--- THE DATA ---

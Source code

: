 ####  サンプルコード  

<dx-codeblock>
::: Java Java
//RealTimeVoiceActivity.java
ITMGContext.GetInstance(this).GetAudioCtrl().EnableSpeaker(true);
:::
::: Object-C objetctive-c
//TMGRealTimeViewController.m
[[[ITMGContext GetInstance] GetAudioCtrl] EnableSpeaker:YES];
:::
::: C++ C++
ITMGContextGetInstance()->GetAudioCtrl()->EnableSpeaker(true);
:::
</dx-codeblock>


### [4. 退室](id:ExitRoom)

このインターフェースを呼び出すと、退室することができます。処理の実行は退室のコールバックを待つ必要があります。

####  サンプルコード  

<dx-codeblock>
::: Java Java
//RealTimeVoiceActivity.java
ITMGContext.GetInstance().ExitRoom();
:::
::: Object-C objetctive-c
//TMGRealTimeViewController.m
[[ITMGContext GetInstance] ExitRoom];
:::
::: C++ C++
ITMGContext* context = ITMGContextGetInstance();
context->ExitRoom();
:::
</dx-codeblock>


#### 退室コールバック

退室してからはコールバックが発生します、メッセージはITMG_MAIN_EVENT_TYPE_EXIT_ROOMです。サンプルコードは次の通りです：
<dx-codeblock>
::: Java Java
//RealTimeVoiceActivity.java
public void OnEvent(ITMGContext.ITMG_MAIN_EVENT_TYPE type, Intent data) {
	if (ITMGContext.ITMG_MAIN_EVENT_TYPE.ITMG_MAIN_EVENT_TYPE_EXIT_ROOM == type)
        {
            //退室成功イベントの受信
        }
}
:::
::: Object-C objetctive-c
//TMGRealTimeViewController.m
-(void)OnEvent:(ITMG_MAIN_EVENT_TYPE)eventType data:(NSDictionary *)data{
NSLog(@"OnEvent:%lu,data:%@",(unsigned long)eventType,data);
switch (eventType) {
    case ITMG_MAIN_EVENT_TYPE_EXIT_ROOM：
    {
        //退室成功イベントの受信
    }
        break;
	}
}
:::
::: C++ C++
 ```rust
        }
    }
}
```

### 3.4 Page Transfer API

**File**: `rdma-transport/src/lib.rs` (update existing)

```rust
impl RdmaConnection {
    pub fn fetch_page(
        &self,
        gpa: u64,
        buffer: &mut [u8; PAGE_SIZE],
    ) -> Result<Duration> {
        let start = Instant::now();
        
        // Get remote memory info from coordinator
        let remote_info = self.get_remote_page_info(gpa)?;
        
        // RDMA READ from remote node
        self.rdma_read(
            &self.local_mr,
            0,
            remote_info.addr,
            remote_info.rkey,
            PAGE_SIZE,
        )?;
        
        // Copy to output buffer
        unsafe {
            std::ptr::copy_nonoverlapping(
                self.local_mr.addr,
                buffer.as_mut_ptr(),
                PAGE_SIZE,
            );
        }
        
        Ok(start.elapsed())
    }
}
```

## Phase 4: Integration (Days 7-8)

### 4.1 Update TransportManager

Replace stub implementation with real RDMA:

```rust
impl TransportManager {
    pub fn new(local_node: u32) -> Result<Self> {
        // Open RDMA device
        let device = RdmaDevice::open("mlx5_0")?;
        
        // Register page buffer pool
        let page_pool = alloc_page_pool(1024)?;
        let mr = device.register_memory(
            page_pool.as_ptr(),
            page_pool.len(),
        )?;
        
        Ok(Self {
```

---

WHAT TO WORK ON: Each line from the top of the entries above through the line containing "このインターフェースを呼び出" must be transcribed exactly, and no other line may appear.

RESPONSE:
Source code

: ####  サンプルコード  

<dx-codeblock>
::: Java Java
//RealTimeVoiceActivity.java
ITMGContext.GetInstance(this).GetAudioCtrl().EnableSpeaker(true);
:::
::: Object-C objetctive-c
//TMGRealTimeViewController.m
[[[ITMGContext GetInstance] GetAudioCtrl] EnableSpeaker:YES];
:::
::: C++ C++
ITMGContextGetInstance()->GetAudioCtrl()->EnableSpeaker(true);
:::
</dx-codeblock>


### [4. 退室](id:ExitRoom)

このインターフェースを呼び出すと、退室することができます。処理の実行は退室のコールバックを待つ必要があります。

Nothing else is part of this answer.